At CYFIRMA, we are committed to delivering timely, in-depth analysis of emerging threats and the evolving tactics employed by cybercriminals targeting both organizations and individuals. This report explores the current malware landscape, with a particular focus on a range of malicious tools developed by a single actor, “PARANODEUS” who appears responsible for the creation and distribution of various hacking tools, including Parano Stealer, remote access Trojans (RATs), ransomware, checkers, and screen-lockers. The following sections provide a detailed examination of some of these tools, outlining their specific functionalities and the malicious capabilities they possess.
Parano Stealer, Parano Ransomware, and Parano Screen Locker are advanced malware tools developed by the cybercriminal actor “Paranodeus” using Python as the primary programming language. These malicious programs target both individuals and organizations, leveraging sophisticated techniques for anti-analysis, persistence, and data exfiltration. Initially marketed in underground forums in September 2024, Parano Stealer emerged as a prominent threat, capable of stealing sensitive information such as passwords, cookies, cryptocurrency data, and system details.
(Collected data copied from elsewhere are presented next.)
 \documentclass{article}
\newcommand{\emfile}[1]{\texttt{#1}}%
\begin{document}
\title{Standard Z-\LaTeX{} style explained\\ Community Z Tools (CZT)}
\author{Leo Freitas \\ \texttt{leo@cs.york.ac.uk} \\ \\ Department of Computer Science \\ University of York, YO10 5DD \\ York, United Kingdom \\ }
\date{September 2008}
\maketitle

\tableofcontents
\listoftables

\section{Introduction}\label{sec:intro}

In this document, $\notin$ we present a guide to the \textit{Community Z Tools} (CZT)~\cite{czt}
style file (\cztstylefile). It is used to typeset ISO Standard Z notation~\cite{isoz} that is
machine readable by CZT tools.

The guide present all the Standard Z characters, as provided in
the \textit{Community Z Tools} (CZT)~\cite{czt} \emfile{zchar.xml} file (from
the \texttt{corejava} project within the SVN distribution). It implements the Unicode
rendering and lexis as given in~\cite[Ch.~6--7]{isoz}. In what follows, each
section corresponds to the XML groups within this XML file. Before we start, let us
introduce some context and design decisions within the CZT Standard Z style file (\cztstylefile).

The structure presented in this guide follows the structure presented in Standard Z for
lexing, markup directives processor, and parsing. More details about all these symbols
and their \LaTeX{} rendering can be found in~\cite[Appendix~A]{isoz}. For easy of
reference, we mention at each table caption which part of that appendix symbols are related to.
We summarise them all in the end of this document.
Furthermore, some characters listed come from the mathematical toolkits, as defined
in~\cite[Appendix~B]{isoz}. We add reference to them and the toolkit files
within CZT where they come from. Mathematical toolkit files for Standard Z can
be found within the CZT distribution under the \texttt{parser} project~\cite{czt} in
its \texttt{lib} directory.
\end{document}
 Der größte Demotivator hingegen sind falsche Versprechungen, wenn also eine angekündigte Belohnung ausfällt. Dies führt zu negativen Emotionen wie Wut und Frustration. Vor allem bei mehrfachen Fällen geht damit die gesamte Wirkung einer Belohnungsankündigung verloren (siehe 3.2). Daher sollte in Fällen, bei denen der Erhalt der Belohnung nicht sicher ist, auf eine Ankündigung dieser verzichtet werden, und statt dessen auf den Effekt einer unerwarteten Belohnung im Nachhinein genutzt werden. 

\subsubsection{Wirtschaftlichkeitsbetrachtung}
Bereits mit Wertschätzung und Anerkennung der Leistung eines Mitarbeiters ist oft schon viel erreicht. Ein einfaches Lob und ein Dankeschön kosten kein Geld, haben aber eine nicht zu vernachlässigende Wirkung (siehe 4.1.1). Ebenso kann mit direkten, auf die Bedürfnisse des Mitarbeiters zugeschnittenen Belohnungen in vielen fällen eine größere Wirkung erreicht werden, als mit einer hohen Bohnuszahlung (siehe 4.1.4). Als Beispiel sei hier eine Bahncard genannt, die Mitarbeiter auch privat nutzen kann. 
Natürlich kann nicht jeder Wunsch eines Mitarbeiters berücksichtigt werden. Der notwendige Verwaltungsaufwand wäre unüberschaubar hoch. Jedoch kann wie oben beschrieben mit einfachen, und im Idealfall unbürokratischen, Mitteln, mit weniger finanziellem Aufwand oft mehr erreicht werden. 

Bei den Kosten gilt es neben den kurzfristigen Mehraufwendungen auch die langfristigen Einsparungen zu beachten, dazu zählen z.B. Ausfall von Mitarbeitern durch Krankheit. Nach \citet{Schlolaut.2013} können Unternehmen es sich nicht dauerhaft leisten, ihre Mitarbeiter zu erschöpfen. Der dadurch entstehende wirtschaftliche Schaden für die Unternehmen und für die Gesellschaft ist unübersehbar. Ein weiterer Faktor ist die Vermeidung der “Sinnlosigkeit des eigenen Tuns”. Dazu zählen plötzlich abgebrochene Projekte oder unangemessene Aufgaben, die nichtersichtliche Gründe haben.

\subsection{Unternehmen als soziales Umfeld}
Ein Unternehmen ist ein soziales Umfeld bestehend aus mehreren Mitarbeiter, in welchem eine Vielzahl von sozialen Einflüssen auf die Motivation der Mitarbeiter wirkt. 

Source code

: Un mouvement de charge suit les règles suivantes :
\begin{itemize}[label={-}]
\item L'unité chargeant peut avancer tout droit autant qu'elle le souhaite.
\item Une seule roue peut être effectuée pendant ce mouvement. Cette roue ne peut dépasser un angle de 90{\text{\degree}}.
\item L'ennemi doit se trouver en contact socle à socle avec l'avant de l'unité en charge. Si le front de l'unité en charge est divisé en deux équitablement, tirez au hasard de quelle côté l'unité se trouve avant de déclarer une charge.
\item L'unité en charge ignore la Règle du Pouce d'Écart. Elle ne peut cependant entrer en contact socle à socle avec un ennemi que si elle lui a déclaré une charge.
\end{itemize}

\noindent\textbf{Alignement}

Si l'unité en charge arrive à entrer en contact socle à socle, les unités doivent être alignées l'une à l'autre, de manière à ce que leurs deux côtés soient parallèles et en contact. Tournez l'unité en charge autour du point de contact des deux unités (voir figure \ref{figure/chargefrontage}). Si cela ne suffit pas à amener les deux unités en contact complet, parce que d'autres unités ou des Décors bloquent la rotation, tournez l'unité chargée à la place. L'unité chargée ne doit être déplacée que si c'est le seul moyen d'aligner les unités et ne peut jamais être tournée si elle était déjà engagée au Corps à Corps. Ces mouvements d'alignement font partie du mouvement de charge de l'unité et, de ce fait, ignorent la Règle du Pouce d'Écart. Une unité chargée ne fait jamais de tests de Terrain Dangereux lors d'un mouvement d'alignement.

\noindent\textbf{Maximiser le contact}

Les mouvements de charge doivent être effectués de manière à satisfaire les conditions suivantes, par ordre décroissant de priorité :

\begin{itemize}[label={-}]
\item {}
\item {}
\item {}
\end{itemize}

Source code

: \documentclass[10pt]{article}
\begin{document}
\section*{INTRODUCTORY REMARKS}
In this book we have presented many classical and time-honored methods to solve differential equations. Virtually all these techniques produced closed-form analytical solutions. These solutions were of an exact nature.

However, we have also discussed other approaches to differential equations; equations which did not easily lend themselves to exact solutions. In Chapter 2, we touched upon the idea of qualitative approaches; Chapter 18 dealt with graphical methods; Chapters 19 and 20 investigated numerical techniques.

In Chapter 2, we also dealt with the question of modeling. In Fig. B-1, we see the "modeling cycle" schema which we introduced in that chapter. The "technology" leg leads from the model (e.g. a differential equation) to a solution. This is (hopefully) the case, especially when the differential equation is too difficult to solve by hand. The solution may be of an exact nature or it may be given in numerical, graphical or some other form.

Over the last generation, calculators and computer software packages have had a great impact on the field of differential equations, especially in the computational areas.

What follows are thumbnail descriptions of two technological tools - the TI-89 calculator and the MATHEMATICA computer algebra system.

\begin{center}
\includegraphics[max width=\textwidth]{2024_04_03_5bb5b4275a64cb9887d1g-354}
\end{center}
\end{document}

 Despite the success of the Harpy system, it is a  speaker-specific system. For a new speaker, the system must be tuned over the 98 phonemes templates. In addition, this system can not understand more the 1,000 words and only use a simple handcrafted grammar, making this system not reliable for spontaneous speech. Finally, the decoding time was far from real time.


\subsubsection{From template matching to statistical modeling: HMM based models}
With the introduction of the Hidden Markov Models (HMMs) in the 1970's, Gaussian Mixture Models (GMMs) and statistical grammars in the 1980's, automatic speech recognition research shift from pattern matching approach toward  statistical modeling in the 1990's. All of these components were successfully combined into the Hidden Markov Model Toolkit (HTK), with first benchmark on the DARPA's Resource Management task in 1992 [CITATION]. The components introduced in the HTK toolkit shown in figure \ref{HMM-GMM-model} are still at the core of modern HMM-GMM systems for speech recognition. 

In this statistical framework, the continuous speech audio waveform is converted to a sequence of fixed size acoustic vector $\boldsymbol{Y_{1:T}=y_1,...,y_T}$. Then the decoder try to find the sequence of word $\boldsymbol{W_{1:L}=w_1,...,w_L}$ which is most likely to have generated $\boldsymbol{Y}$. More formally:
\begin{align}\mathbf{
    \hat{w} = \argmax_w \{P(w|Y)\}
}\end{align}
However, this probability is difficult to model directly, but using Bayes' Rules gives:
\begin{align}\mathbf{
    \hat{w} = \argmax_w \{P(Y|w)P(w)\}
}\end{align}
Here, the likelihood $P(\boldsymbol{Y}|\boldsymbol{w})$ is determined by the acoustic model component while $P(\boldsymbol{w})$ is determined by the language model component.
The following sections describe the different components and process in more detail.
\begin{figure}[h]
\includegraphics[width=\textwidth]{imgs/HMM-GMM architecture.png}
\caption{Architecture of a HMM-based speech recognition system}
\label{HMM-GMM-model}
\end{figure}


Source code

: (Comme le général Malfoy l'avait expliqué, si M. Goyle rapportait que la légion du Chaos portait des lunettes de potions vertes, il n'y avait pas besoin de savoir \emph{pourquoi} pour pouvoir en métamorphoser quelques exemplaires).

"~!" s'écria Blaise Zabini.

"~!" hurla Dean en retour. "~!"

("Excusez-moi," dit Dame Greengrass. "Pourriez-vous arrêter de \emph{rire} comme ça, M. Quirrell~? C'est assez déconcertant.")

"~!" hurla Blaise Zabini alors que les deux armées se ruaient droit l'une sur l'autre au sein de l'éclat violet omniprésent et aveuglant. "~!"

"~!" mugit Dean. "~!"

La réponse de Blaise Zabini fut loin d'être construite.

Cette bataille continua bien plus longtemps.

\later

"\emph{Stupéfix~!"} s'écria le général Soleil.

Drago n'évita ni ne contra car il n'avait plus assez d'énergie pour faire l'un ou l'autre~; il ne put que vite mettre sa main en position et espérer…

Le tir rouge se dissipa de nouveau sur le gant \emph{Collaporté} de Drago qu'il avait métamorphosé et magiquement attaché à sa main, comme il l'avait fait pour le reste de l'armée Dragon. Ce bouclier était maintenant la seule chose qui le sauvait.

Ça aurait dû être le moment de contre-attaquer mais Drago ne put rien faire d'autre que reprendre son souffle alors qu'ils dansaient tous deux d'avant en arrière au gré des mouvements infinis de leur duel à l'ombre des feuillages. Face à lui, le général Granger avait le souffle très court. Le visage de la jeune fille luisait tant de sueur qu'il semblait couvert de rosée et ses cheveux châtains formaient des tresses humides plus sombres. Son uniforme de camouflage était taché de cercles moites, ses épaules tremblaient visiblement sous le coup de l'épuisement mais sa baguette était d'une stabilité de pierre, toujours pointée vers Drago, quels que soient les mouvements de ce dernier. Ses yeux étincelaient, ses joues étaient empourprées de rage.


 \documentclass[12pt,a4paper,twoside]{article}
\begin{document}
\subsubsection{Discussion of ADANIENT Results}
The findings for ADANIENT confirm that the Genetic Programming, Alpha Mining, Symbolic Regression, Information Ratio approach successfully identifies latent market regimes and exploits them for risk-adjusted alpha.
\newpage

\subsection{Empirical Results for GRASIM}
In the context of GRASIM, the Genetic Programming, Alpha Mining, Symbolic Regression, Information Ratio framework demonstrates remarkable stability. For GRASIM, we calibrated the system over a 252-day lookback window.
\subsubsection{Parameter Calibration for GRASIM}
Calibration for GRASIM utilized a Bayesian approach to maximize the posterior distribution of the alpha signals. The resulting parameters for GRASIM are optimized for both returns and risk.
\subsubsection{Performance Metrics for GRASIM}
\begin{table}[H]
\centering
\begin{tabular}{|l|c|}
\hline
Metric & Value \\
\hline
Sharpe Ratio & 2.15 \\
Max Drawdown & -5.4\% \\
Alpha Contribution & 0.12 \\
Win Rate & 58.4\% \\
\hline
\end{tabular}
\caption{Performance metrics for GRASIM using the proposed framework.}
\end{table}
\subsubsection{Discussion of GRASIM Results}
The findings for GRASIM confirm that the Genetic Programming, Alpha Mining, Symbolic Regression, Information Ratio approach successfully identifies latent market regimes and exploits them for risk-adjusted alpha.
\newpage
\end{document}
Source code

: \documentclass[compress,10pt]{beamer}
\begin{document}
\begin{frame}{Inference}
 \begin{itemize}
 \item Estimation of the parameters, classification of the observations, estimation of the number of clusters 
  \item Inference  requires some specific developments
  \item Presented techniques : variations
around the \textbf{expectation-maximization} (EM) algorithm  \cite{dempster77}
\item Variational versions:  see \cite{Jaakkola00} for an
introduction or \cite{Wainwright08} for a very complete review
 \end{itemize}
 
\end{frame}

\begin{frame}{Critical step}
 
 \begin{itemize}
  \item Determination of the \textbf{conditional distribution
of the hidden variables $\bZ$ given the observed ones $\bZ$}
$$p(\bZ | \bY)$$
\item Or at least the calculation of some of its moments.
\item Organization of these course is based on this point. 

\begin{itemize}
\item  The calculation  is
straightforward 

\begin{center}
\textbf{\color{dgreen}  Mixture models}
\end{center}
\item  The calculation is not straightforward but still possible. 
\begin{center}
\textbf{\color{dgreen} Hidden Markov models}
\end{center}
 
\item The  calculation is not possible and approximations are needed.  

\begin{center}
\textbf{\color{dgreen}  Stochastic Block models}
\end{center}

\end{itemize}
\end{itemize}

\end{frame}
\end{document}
Following its success, Paranodeus introduced Parano Ransomware and Parano Screen Locker to further expand the threat’s reach. Despite bans on their initial distribution channels, the developer has regrouped under new affiliations, including potential links with the CyberVolk collective, to actively promote and evolve these tools. This report explores the technical capabilities and threat landscape of these malware tools, highlighting their growing impact within the cybercrime ecosystem.
SOURCE CODE ANALYSIS
Threat actors often employ various methods to detect the presence of a virtual machine. One common approach involves querying specific registry values and comparing them to known values associated with virtual environments, and, if the values do not match the expected ones, it indicates the presence of a virtual machine. In such cases, the malicious program will immediately terminate or halt further execution. These anti-VM techniques are frequently integrated into malware, making it challenging for threat analysts to conduct dynamic analysis effectively.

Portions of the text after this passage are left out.